EXERCISE GOAL: Starting at the line with "类似，不再详细介绍，自行参考" and going on through the line with "填充或闭合操作，以消除对象内部的孔洞，从而更好地识别和分析对象的形状和结构。", reproduce each line in the records below exactly and nothing more.
*** Opening of EXERCISE DATA ***
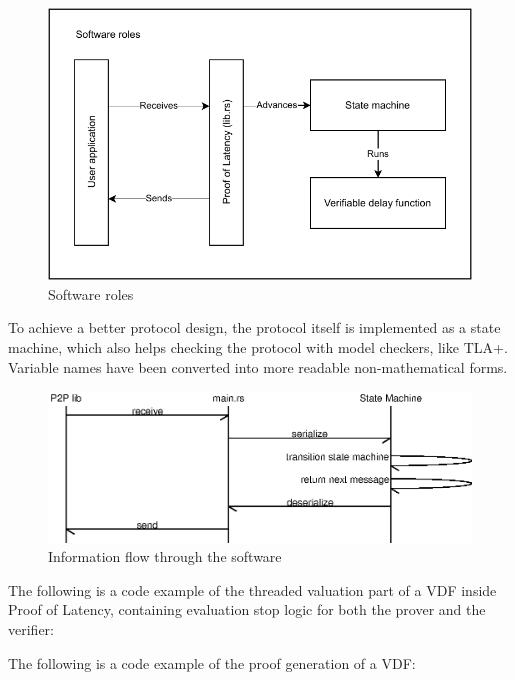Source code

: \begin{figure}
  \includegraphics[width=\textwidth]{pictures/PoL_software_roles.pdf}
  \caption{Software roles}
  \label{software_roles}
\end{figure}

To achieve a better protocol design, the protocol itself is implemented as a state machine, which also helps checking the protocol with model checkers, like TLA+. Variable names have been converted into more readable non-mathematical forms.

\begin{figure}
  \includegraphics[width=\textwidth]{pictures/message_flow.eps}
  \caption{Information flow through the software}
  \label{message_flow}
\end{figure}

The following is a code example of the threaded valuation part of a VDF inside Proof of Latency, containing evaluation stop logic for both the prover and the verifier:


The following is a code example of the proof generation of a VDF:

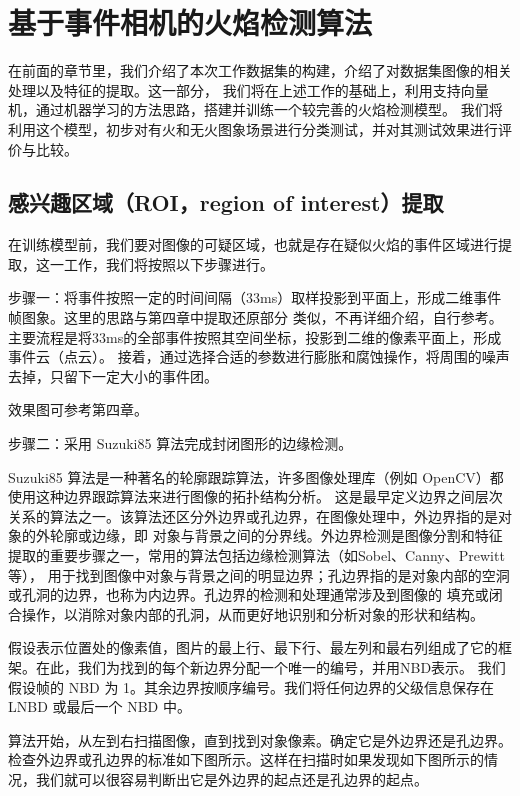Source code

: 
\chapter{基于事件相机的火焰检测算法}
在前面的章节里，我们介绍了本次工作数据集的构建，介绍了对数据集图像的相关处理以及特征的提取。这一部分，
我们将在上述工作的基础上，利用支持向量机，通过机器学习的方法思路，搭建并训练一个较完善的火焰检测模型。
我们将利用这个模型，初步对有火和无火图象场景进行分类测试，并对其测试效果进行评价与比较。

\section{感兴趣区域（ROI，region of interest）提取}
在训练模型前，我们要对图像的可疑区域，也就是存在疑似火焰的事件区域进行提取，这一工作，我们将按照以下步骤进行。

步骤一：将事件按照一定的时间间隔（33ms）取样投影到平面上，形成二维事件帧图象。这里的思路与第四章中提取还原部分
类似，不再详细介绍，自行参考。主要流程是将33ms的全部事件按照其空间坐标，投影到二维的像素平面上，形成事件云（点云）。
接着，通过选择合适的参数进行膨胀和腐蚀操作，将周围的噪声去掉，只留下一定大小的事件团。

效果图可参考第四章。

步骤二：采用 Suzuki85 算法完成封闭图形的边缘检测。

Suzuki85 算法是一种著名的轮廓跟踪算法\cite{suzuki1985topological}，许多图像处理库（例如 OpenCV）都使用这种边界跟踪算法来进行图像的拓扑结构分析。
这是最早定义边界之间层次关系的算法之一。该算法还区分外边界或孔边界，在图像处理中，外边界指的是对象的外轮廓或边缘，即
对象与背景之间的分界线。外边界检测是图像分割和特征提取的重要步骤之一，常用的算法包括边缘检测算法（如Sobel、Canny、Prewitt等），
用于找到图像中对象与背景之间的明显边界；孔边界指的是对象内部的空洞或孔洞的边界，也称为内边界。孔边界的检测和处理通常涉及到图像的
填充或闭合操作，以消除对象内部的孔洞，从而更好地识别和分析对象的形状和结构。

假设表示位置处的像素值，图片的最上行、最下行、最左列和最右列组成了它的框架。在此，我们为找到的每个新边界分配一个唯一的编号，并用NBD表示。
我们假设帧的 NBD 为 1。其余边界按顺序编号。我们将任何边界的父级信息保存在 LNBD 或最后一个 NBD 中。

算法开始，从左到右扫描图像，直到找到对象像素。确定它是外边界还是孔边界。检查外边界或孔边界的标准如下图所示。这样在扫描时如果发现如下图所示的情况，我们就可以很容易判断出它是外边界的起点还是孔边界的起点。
*** Close of EXERCISE DATA ***
EXERCISE RESPONSE:
类似，不再详细介绍，自行参考。主要流程是将33ms的全部事件按照其空间坐标，投影到二维的像素平面上，形成事件云（点云）。
接着，通过选择合适的参数进行膨胀和腐蚀操作，将周围的噪声去掉，只留下一定大小的事件团。

效果图可参考第四章。

步骤二：采用 Suzuki85 算法完成封闭图形的边缘检测。

Suzuki85 算法是一种著名的轮廓跟踪算法\cite{suzuki1985topological}，许多图像处理库（例如 OpenCV）都使用这种边界跟踪算法来进行图像的拓扑结构分析。
这是最早定义边界之间层次关系的算法之一。该算法还区分外边界或孔边界，在图像处理中，外边界指的是对象的外轮廓或边缘，即
对象与背景之间的分界线。外边界检测是图像分割和特征提取的重要步骤之一，常用的算法包括边缘检测算法（如Sobel、Canny、Prewitt等），
用于找到图像中对象与背景之间的明显边界；孔边界指的是对象内部的空洞或孔洞的边界，也称为内边界。孔边界的检测和处理通常涉及到图像的
填充或闭合操作，以消除对象内部的孔洞，从而更好地识别和分析对象的形状和结构。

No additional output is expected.